## Stored data entries
____
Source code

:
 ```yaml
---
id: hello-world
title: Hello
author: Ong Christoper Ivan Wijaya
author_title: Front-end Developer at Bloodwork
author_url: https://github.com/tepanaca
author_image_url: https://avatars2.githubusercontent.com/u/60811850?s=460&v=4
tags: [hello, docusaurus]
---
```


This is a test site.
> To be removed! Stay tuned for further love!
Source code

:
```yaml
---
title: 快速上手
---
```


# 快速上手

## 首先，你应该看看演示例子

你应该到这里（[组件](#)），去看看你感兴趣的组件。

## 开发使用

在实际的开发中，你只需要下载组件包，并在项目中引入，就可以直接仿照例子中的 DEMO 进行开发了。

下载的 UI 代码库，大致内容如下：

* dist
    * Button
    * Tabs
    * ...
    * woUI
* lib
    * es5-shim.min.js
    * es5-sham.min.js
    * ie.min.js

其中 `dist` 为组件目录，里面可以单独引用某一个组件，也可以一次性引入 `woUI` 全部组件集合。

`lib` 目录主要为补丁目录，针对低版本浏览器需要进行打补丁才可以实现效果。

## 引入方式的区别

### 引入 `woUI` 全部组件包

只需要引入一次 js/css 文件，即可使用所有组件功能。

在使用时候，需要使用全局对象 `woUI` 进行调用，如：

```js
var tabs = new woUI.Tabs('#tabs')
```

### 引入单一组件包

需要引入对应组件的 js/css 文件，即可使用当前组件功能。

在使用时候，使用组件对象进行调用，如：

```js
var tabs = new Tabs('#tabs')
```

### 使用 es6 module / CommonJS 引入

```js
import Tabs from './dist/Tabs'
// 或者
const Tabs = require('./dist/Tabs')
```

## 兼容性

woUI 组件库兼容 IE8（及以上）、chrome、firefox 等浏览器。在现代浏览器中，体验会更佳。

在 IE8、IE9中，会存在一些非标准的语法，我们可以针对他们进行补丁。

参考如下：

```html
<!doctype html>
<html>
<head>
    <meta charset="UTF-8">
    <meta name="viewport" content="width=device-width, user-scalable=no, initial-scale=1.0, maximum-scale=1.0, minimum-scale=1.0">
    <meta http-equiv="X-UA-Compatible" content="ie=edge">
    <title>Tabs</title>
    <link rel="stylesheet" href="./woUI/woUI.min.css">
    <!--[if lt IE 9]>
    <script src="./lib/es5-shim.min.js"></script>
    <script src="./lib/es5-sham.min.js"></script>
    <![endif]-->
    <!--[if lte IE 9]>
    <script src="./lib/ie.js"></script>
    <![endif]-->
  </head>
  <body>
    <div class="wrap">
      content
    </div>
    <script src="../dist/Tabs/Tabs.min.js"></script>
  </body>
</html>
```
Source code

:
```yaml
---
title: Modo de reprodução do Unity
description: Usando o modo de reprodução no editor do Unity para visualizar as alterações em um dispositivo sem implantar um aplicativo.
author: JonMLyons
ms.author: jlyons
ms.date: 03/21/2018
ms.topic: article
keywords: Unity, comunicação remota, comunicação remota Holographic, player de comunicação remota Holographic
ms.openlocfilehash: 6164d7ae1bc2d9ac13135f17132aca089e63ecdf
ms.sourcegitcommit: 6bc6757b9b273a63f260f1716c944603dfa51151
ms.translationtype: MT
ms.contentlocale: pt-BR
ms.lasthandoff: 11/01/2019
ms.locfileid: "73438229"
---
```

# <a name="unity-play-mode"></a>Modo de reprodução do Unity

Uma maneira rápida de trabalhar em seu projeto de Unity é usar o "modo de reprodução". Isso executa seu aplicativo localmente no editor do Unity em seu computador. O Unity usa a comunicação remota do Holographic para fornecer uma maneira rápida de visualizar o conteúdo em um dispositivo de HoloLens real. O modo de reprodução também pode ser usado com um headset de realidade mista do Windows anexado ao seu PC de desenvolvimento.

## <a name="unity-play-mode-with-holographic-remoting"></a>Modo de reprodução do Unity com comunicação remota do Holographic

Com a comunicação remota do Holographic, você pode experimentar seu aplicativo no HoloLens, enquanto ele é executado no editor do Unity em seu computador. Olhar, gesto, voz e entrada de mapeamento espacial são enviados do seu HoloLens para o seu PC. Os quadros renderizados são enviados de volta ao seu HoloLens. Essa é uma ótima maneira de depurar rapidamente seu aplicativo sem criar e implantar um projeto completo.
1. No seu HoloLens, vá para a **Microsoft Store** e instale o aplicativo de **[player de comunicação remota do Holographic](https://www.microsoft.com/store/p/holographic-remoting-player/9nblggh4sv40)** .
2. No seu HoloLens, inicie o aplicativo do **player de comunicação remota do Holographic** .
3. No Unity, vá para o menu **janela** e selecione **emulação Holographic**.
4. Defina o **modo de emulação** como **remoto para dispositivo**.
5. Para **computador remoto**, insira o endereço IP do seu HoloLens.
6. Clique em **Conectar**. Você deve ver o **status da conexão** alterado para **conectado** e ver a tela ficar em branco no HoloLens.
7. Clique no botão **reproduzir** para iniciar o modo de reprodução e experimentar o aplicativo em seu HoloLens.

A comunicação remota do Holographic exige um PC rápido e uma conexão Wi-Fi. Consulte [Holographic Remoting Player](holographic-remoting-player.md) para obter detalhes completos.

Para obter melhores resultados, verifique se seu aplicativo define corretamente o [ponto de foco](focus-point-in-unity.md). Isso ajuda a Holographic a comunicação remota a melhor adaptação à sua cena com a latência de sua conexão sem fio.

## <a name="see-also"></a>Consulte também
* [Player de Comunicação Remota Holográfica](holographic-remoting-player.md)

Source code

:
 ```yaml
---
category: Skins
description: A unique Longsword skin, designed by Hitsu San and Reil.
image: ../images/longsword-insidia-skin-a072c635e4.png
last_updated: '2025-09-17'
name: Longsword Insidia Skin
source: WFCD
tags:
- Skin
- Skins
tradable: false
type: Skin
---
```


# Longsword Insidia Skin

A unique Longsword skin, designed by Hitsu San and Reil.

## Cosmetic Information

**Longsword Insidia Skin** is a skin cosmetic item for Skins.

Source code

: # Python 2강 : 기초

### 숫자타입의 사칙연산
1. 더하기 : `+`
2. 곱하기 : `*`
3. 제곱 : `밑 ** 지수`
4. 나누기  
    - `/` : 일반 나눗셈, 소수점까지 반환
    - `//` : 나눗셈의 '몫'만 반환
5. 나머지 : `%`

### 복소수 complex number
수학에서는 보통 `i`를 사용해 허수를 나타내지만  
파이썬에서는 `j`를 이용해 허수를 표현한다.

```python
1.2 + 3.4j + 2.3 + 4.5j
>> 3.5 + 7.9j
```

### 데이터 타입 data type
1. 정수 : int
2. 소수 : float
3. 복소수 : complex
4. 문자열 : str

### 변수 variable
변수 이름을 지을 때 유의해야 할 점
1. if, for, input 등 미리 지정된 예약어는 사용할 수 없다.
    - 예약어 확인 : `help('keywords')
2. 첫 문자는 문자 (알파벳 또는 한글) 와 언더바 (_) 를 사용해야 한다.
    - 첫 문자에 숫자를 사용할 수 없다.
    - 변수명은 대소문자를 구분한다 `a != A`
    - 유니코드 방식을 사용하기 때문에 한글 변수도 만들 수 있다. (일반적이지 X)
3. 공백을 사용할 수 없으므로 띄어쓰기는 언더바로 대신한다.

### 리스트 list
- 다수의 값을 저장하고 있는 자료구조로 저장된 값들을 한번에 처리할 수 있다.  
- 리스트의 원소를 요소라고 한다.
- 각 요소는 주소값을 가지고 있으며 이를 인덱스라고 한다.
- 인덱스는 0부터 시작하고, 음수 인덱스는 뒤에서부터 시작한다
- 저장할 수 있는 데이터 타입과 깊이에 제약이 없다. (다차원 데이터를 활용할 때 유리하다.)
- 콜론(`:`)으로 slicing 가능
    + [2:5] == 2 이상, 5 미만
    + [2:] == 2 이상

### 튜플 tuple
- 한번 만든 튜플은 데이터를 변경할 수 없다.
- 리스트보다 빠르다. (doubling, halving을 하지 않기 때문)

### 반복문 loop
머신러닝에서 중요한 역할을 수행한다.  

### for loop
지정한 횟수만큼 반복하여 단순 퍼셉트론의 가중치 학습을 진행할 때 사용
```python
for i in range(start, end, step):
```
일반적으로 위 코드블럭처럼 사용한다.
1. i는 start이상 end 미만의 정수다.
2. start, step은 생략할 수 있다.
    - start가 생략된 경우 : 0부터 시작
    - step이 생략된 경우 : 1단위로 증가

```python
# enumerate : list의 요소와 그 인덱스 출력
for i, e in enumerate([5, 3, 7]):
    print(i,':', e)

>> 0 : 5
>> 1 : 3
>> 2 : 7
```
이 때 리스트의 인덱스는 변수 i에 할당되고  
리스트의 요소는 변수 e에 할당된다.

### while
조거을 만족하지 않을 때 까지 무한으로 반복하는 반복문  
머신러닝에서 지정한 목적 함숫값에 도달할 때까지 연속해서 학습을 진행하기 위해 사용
____
## TASK PROMPT
The answer must be every line from the records above that contains the word "shim", copied in full.

## ANSWER BOX
    * es5-shim.min.js
    <script src="./lib/es5-shim.min.js"></script>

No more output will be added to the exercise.